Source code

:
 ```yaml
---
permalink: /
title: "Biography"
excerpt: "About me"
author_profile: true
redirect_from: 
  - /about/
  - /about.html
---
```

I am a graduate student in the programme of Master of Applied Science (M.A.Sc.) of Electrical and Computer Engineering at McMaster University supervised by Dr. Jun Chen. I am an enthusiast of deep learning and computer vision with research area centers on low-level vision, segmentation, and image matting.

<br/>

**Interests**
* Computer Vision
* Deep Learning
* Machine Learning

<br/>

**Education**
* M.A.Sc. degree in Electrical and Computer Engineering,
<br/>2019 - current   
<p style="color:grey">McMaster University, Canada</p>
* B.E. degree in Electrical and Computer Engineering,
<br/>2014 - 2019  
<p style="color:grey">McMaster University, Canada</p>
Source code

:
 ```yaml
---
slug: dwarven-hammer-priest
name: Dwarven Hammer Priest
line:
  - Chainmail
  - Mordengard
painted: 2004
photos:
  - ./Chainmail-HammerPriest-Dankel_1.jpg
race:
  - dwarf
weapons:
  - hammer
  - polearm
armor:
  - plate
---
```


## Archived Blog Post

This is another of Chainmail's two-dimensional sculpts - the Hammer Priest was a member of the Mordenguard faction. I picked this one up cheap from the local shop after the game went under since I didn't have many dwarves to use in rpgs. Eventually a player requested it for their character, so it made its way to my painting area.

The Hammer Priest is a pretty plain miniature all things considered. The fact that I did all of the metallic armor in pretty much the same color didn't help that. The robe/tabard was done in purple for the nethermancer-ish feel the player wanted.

_WHAT TO DO_:
Every entry above should be returned exactly as written.

_FINAL ANSWER_:
Source code

:
 ```yaml
---
permalink: /
title: "Biography"
excerpt: "About me"
author_profile: true
redirect_from: 
  - /about/
  - /about.html
---
```

I am a graduate student in the programme of Master of Applied Science (M.A.Sc.) of Electrical and Computer Engineering at McMaster University supervised by Dr. Jun Chen. I am an enthusiast of deep learning and computer vision with research area centers on low-level vision, segmentation, and image matting.

<br/>

**Interests**
* Computer Vision
* Deep Learning
* Machine Learning

<br/>

**Education**
* M.A.Sc. degree in Electrical and Computer Engineering,
<br/>2019 - current   
<p style="color:grey">McMaster University, Canada</p>
* B.E. degree in Electrical and Computer Engineering,
<br/>2014 - 2019  
<p style="color:grey">McMaster University, Canada</p>
Source code

:
 ```yaml
---
slug: dwarven-hammer-priest
name: Dwarven Hammer Priest
line:
  - Chainmail
  - Mordengard
painted: 2004
photos:
  - ./Chainmail-HammerPriest-Dankel_1.jpg
race:
  - dwarf
weapons:
  - hammer
  - polearm
armor:
  - plate
---
```


## Archived Blog Post

This is another of Chainmail's two-dimensional sculpts - the Hammer Priest was a member of the Mordenguard faction. I picked this one up cheap from the local shop after the game went under since I didn't have many dwarves to use in rpgs. Eventually a player requested it for their character, so it made its way to my painting area.

The Hammer Priest is a pretty plain miniature all things considered. The fact that I did all of the metallic armor in pretty much the same color didn't help that. The robe/tabard was done in purple for the nethermancer-ish feel the player wanted.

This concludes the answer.